Word for word, restate the lines of the data from the first through the one containing "## Official Docker", and nothing else.

EXERCISE MATERIALS Block Start

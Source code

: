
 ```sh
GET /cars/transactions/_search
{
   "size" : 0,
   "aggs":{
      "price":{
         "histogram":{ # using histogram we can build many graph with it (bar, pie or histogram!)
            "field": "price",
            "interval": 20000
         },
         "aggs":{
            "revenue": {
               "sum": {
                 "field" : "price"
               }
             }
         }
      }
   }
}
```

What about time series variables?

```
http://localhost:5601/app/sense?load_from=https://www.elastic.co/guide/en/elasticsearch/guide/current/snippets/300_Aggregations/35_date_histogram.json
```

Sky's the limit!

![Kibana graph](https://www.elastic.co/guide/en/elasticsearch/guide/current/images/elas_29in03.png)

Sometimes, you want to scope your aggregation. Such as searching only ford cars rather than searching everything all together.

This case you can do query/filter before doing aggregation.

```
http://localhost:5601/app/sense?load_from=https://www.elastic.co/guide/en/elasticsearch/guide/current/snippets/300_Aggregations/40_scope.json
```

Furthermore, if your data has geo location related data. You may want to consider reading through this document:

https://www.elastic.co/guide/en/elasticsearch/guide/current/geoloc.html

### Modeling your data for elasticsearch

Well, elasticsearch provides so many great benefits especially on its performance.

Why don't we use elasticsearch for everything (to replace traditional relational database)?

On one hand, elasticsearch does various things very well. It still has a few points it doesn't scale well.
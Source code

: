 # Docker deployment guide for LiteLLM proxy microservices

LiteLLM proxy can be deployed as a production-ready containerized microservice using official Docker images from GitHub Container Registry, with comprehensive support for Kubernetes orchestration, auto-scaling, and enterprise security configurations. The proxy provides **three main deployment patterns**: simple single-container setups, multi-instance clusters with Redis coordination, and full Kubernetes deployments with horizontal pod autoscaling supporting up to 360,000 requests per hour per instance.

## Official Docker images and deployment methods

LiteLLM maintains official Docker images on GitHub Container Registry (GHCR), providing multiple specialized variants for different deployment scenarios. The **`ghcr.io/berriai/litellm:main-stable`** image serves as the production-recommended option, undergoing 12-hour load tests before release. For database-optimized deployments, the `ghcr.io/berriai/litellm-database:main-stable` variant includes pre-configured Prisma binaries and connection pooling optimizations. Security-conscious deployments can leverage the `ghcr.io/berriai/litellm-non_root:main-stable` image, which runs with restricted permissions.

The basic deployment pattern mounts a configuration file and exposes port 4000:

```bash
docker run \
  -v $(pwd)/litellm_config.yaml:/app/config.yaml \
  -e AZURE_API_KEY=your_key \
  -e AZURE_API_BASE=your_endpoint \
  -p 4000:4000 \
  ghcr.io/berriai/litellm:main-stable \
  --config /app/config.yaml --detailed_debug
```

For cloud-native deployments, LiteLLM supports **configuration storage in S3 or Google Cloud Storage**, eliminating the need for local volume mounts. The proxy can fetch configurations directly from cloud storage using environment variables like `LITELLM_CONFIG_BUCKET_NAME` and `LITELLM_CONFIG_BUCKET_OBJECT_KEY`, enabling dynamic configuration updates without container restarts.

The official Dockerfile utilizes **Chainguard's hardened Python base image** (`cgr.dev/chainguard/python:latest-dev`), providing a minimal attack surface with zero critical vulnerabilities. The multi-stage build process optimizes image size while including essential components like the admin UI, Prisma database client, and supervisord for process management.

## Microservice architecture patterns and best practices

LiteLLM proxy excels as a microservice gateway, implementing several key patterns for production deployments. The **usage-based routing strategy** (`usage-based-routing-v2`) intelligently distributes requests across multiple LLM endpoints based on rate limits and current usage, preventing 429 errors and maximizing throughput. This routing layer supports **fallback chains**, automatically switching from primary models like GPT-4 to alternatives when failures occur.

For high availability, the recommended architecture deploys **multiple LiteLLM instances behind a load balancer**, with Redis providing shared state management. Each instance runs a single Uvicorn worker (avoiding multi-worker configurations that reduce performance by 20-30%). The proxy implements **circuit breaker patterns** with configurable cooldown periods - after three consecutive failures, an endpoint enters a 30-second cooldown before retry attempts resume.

EXERCISE MATERIALS Block End

▶ **RESPONSE BOX**:
Source code

:
 ```sh
GET /cars/transactions/_search
{
   "size" : 0,
   "aggs":{
      "price":{
         "histogram":{ # using histogram we can build many graph with it (bar, pie or histogram!)
            "field": "price",
            "interval": 20000
         },
         "aggs":{
            "revenue": {
               "sum": {
                 "field" : "price"
               }
             }
         }
      }
   }
}
```

What about time series variables?

```
http://localhost:5601/app/sense?load_from=https://www.elastic.co/guide/en/elasticsearch/guide/current/snippets/300_Aggregations/35_date_histogram.json
```

Sky's the limit!

![Kibana graph](https://www.elastic.co/guide/en/elasticsearch/guide/current/images/elas_29in03.png)

Sometimes, you want to scope your aggregation. Such as searching only ford cars rather than searching everything all together.

This case you can do query/filter before doing aggregation.

```
http://localhost:5601/app/sense?load_from=https://www.elastic.co/guide/en/elasticsearch/guide/current/snippets/300_Aggregations/40_scope.json
```

Furthermore, if your data has geo location related data. You may want to consider reading through this document:

https://www.elastic.co/guide/en/elasticsearch/guide/current/geoloc.html

### Modeling your data for elasticsearch

Well, elasticsearch provides so many great benefits especially on its performance.

Why don't we use elasticsearch for everything (to replace traditional relational database)?

On one hand, elasticsearch does various things very well. It still has a few points it doesn't scale well.
Source code

: # Docker deployment guide for LiteLLM proxy microservices

LiteLLM proxy can be deployed as a production-ready containerized microservice using official Docker images from GitHub Container Registry, with comprehensive support for Kubernetes orchestration, auto-scaling, and enterprise security configurations. The proxy provides **three main deployment patterns**: simple single-container setups, multi-instance clusters with Redis coordination, and full Kubernetes deployments with horizontal pod autoscaling supporting up to 360,000 requests per hour per instance.

## Official Docker images and deployment methods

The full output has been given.